データ活用の重要性が増加し、その影響はさまざまな業界に及んでいる。スポーツ業界もその一つだ。イギリスの1部相当のサッカーリーグ「プレミアリーグ」で2連覇中のManchester Cityは、スポンサーでもあるバックアップソフトベンダーのAcronisをデータ事業のパートナーに選択。さまざまな活動を共同で実施しているという。
Stephan Cieplik氏
日本で事業を展開するアクロニス・ジャパン(アクロニス、港区)は、7月26日に「Acronis #CyberFit Day Japan」を開催。2008年にアラブ首長国連邦(UAE)の投資グループ、Abu Dhabi United Group for Development and Investmentが買収、現在は子会社としてManchester Cityを運営するCity Football Groupのバイスプレジデントでありアジア太平洋地域パートナーシップ担当ディレクターを務めるStephan Cieplik氏がデータの活用例やいきさつなどを語った。
増えるデータ活用--容量も増加
Manchester Cityでは、試合前に選手がコーチらと一緒に過去のデータを分析。ロッカールーム内でタブレットからデータを確認でき、直前の戦略調整、試合後のデータ分析などができる環境を構築するなど、データをフル活用しているという。
取り扱うデータ量は増加の一途をたどり、「数TBにおよぶビデオライブラリーや分析データに加え、暗号化が必要な機密性が高いデータもある。バックアップだけで200TB以上」(Cieplik氏)と説明。データを管理、最適化できるベストなパートナーを探していたという。
2018年11月26日、AcronisはManchester Cityのデータバックアップ&ストレージのオフィシャルパートナーに就任。Mac、Windows、LinuxやAzureのデータなどをAcronisのクラウドにバックアップしているという。高セキュリティな仮想プライベートネットワーク(VPN)を活用し、ローカル、クラウド問わずに単一のインターフェースから操作可能。災害発生時でもデータを活用できる状態にあるという。
バックアップ構成イメージ(出典:アクロニス)
特に評価している点として、信頼性、操作性、サポート力の3点を紹介する。「データは何もせずにクラウドに転送され、遅延なくバックアップされる。
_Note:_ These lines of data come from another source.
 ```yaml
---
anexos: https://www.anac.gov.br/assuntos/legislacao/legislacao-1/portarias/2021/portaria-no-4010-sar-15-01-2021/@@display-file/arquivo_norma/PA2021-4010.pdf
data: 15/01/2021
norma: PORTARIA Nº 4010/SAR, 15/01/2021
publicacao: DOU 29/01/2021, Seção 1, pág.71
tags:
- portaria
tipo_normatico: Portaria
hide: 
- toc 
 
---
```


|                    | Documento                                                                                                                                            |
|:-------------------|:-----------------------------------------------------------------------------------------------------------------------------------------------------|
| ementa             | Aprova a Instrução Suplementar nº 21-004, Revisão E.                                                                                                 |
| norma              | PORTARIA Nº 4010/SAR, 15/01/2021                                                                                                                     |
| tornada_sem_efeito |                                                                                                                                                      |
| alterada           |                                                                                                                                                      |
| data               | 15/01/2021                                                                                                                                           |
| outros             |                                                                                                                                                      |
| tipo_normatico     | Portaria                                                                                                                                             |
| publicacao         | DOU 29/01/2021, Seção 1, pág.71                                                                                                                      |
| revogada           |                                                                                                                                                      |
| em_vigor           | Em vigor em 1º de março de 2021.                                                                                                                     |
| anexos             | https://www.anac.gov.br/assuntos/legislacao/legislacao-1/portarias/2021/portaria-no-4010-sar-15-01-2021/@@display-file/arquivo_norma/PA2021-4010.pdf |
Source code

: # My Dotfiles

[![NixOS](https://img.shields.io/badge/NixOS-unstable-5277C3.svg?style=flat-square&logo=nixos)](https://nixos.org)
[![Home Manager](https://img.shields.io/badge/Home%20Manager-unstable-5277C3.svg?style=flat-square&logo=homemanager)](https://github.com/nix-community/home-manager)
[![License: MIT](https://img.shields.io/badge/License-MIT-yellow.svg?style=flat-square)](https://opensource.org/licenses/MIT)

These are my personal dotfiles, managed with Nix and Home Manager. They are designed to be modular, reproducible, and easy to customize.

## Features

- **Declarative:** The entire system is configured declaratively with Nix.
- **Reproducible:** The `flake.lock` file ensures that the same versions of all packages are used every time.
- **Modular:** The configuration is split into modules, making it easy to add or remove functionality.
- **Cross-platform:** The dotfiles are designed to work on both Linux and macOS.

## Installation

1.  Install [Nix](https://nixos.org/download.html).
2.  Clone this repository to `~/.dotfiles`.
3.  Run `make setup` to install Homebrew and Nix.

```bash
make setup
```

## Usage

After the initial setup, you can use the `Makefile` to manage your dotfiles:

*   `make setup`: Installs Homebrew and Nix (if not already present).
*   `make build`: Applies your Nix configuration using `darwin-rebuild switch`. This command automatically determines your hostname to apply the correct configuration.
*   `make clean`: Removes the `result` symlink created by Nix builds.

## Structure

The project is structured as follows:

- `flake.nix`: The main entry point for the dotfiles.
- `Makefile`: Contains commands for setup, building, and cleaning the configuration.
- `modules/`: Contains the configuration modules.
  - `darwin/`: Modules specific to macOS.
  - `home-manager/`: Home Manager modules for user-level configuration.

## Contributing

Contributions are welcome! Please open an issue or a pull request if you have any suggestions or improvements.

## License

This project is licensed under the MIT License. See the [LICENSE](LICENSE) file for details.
ユーザーインターフェース(UI)は直感的で使いやすく、エンジニア不要での24時間監視が可能、サポートも非常に高品質。まだ全ての運用データのバックアップが完了したわけではないが、とてもシームレスに進んでおり、継続していく」(Cieplik氏)。現在6つのデータセンター、200台以上のサーバーで管理しているというデータを、今後もAcronisに託していくと語る。
パートナーシップは、単なるベンダーとユーザーという関係に留まっていないようだ。Acronisのブランド力を向上させるべく、200カ国以上で放送される試合で“仕掛け”を用意。サッカーの試合で変更できる3人の控えプレイヤーを“バックアップ”とかけて、交代したプレイヤーとでその後とゲーム展開がどう変わったかのハイライト動画を作成してファン投票を実施したという。「サッカーのファンはデータであまりワクワクしない。何かしら橋渡しを工夫したかった。ファンからの人気も高く、コンテンツとして成功したと捉えている。データと実世界のリンクをクリエイティブに提供できた」と説明する。